▶ **Required work**
Scan the entries for the word "textit", and copy every line where it appears.

[Stored data]

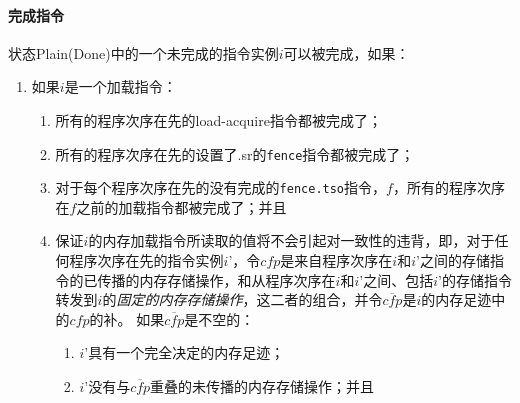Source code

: \paragraph{完成指令}\label{omm:finish}
状态{\sc Plain}({\sc Done})中的一个未完成的指令实例$i$可以被完成，如果：
\begin{enumerate}
\item 如果$i$是一个加载指令： %
  \begin{enumerate}
  \item 所有的程序次序在先的load-acquire指令都被完成了； %
  \item 所有的程序次序在先的设置了.sr的{\tt fence}指令都被完成了； %
  \item 对于每个程序次序在先的没有完成的{\tt fence.tso}指令，$f$，所有的程序次序在$f$之前的加载指令都被完成了；并且  %
  \item 保证$i$的内存加载指令所读取的值将不会引起对一致性的违背，即，对于任何程序次序在先的指令实例$i’$，令$\textit{cfp}$是来自程序次序在$i$和$i’$之间的存储指令的已传播的内存存储操作，和从程序次序在$i$和$i’$之间、包括$i’$的存储指令转发到$i$的{\em 固定的内存存储操作}，这二者的组合，并令$\overline{\textit{cfp}}$是$i$的内存足迹中的$\textit{cfp}$的补。
  如果$\overline{\textit{cfp}}$是不空的： 
    \begin{enumerate}
    \item $i’$具有一个完全决定的内存足迹； %
    \item $i’$没有与$\overline{\textit{cfp}}$重叠的未传播的内存存储操作；并且  %

\end{enumerate}
\end{enumerate}
\end{enumerate}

▶ **Response to this exercise**
  \item 保证$i$的内存加载指令所读取的值将不会引起对一致性的违背，即，对于任何程序次序在先的指令实例$i’$，令$\textit{cfp}$是来自程序次序在$i$和$i’$之间的存储指令的已传播的内存存储操作，和从程序次序在$i$和$i’$之间、包括$i’$的存储指令转发到$i$的{\em 固定的内存存储操作}，这二者的组合，并令$\overline{\textit{cfp}}$是$i$的内存足迹中的$\textit{cfp}$的补。
  如果$\overline{\textit{cfp}}$是不空的： 
    \item $i’$没有与$\overline{\textit{cfp}}$重叠的未传播的内存存储操作；并且  %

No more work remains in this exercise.